The General Data Protection Regulation(GDPR), adopted by the EU in April 2016, replaces the previous 1995 data protection directive. It brings into effect a more comprehensive and stringent set of laws around collecting, storing, and processing data of EU citizens. The regulation standardizes data privacy and protection throughout EU’s member nations and gives them greater rights over their data.

With the approaching deadline of May 25, 2018, when it comes into effect, let’s take a quick look what is GDPR, and figure out the next steps for your enterprise.

What type of data is covered by GDPR?

The GDPR is concerned with the following types of data:

  • Personal information: Any piece of information that can be used to identify a person; name, address etc
  • Sensitive personal data: Information that is not considered common public knowledge: religious, sexual, political orientation, race etc.
  • Pseudonymised data: Data where personal identifiers have been assigned pseudonyms.

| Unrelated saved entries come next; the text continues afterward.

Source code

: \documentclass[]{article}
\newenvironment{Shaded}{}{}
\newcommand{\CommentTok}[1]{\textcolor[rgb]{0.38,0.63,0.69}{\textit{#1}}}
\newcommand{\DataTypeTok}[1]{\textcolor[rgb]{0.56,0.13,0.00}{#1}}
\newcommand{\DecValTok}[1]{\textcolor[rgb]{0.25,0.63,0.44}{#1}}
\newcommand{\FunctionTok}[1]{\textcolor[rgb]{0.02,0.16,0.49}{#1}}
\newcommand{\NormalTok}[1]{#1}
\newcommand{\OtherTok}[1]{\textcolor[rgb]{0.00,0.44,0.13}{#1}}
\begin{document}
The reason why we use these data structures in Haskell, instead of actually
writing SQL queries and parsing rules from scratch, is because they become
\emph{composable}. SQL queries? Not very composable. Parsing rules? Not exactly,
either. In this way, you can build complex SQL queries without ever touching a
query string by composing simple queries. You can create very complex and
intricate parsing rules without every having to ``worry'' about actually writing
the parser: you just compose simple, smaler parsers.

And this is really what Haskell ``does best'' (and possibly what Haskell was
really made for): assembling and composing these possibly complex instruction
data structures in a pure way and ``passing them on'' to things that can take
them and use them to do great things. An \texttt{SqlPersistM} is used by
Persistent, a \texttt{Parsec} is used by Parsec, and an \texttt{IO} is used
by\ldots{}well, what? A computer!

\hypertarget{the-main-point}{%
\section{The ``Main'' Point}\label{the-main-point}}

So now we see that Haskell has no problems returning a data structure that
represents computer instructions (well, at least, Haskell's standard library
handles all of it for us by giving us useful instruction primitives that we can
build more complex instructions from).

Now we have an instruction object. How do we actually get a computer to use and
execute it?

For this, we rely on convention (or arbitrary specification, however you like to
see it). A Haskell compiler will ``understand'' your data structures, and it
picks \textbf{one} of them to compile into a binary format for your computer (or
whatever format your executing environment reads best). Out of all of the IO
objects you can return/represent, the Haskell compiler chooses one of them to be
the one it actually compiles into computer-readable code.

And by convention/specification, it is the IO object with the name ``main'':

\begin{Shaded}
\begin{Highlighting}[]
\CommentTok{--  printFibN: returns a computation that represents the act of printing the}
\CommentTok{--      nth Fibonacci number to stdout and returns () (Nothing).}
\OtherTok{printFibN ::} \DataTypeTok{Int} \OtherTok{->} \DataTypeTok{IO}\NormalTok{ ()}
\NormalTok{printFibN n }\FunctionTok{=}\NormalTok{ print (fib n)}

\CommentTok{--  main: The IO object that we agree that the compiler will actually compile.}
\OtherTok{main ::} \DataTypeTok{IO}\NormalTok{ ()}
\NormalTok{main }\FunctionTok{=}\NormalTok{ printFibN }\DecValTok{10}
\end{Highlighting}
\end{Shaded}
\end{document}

For example: the name being replaced with a unique number.

What’s new with GDPR is the inclusion of pseudonymised data under the law. However, GDPR actually incentivizes pseudonymization and relaxes several requirements on data controllers that use this method.

Which organizations need to comply with GDPR?

Any organization, whether charity or for-profit, that collects, stores, and processes data belonging to EU citizens, will have to comply with GDPR. It’s applicable to your enterprise if you are:

  • Based in EU, and collect and use EU citizens’ data in any form
  • Based outside EU, but cater to or monitor EU citizens and collect data in the process
  • Do not collect or use EU citizen data, but are contracted to process such data 

How exactly does GDPR impact enterprises?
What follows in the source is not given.